BEGIN DATA SHOWN
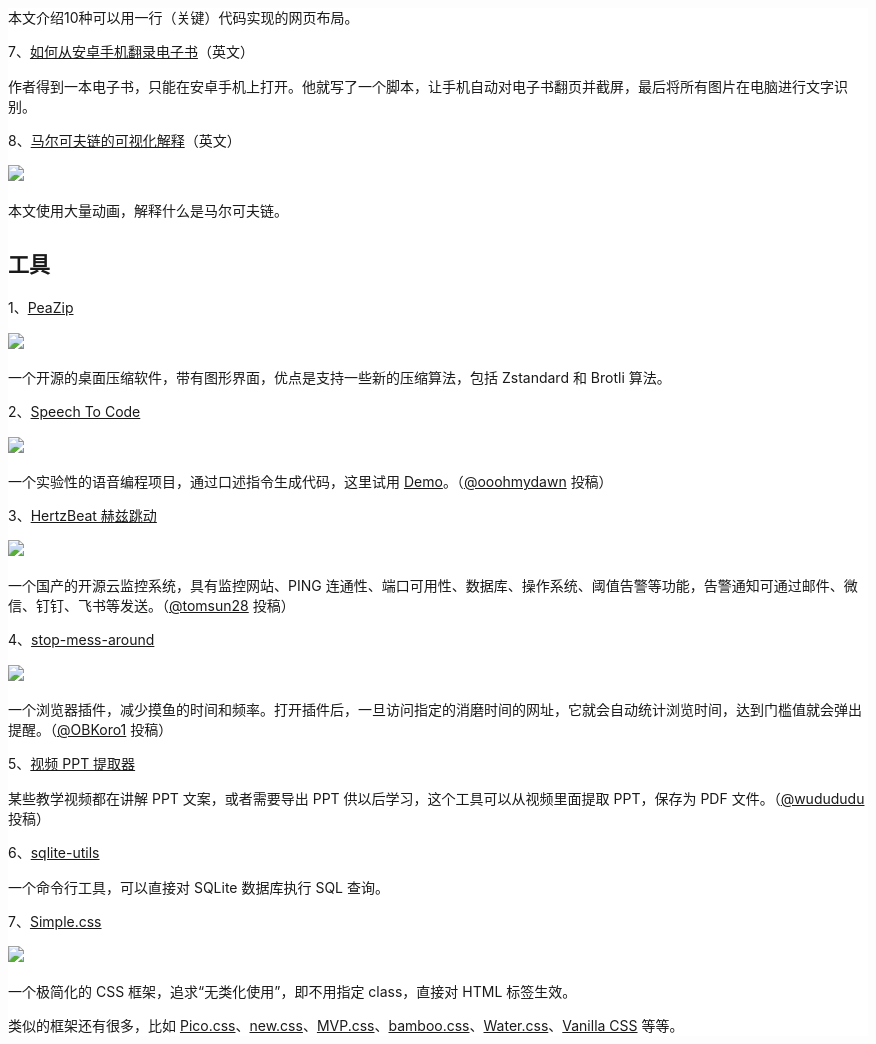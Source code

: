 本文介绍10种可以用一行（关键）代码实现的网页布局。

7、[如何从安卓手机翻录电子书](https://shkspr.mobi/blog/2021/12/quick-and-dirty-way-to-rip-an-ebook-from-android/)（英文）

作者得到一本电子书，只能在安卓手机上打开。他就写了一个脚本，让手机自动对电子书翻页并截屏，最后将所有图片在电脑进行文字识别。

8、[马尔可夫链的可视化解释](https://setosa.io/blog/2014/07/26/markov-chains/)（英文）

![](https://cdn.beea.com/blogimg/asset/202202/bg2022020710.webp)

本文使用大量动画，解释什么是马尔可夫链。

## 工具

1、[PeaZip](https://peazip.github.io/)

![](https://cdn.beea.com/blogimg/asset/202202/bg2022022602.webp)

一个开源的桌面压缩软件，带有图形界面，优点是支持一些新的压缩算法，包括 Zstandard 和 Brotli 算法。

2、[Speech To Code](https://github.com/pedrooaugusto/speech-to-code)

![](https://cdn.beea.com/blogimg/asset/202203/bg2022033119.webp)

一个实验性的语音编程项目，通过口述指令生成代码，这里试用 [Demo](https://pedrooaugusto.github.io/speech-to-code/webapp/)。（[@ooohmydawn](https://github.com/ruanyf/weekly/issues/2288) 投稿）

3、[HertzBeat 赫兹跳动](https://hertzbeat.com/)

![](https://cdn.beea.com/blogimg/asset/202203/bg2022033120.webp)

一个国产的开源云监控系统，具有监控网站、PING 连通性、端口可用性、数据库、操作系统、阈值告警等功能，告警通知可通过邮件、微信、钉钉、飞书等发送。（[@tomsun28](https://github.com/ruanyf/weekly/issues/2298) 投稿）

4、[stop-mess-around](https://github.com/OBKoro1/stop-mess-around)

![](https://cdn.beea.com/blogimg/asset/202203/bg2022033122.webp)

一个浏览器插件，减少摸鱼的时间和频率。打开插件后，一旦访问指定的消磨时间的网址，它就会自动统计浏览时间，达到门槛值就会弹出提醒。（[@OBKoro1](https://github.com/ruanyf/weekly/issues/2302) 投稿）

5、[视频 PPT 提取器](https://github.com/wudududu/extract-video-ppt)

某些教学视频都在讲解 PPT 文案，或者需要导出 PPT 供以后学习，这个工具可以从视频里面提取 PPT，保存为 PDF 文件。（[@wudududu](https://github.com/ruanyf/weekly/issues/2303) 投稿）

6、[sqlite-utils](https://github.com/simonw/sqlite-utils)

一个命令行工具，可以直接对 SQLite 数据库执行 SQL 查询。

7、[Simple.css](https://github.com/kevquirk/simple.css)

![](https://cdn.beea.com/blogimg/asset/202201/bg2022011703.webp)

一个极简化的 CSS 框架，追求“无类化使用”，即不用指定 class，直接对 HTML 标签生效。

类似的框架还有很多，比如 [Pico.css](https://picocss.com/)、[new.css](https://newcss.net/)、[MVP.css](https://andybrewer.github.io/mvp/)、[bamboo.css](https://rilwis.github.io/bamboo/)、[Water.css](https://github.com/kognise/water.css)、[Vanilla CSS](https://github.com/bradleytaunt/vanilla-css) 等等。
END DATA SHOWN
BEGIN DATA SHOWN
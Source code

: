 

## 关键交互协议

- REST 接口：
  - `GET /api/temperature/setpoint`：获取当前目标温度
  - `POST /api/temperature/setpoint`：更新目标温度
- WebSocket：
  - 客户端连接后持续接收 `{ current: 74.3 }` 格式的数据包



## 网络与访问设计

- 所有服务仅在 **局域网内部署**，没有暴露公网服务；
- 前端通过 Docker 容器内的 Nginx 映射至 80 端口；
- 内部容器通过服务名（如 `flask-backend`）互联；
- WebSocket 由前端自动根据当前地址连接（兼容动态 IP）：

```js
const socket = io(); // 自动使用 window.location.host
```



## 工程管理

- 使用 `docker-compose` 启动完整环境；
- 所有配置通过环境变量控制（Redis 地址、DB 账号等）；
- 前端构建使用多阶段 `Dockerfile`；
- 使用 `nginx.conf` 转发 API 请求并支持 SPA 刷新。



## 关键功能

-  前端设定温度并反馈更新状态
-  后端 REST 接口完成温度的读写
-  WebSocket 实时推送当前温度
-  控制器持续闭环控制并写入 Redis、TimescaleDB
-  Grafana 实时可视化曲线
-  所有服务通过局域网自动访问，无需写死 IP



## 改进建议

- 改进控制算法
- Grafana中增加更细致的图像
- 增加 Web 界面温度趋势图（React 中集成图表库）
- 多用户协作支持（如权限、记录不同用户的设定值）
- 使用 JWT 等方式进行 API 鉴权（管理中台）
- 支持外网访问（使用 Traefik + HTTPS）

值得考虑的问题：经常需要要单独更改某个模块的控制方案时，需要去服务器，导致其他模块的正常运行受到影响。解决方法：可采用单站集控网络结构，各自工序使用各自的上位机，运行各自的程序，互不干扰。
END DATA SHOWN
▸ PROBLEM DESCRIPTION
Please output the lines of the listing above that fall in the stretch from the one with "- 所有服务仅在 **局域网内部署**，没有暴露公网服务；" through the one with "值得考虑的问题：经常需要要单", exactly and only those.

▸ SOLUTION TO THIS EXERCISE
- 所有服务仅在 **局域网内部署**，没有暴露公网服务；
- 前端通过 Docker 容器内的 Nginx 映射至 80 端口；
- 内部容器通过服务名（如 `flask-backend`）互联；
- WebSocket 由前端自动根据当前地址连接（兼容动态 IP）：

```js
const socket = io(); // 自动使用 window.location.host
```



## 工程管理

- 使用 `docker-compose` 启动完整环境；
- 所有配置通过环境变量控制（Redis 地址、DB 账号等）；
- 前端构建使用多阶段 `Dockerfile`；
- 使用 `nginx.conf` 转发 API 请求并支持 SPA 刷新。



## 关键功能

-  前端设定温度并反馈更新状态
-  后端 REST 接口完成温度的读写
-  WebSocket 实时推送当前温度
-  控制器持续闭环控制并写入 Redis、TimescaleDB
-  Grafana 实时可视化曲线
-  所有服务通过局域网自动访问，无需写死 IP



## 改进建议

- 改进控制算法
- Grafana中增加更细致的图像
- 增加 Web 界面温度趋势图（React 中集成图表库）
- 多用户协作支持（如权限、记录不同用户的设定值）
- 使用 JWT 等方式进行 API 鉴权（管理中台）
- 支持外网访问（使用 Traefik + HTTPS）

值得考虑的问题：经常需要要单独更改某个模块的控制方案时，需要去服务器，导致其他模块的正常运行受到影响。解决方法：可采用单站集控网络结构，各自工序使用各自的上位机，运行各自的程序，互不干扰。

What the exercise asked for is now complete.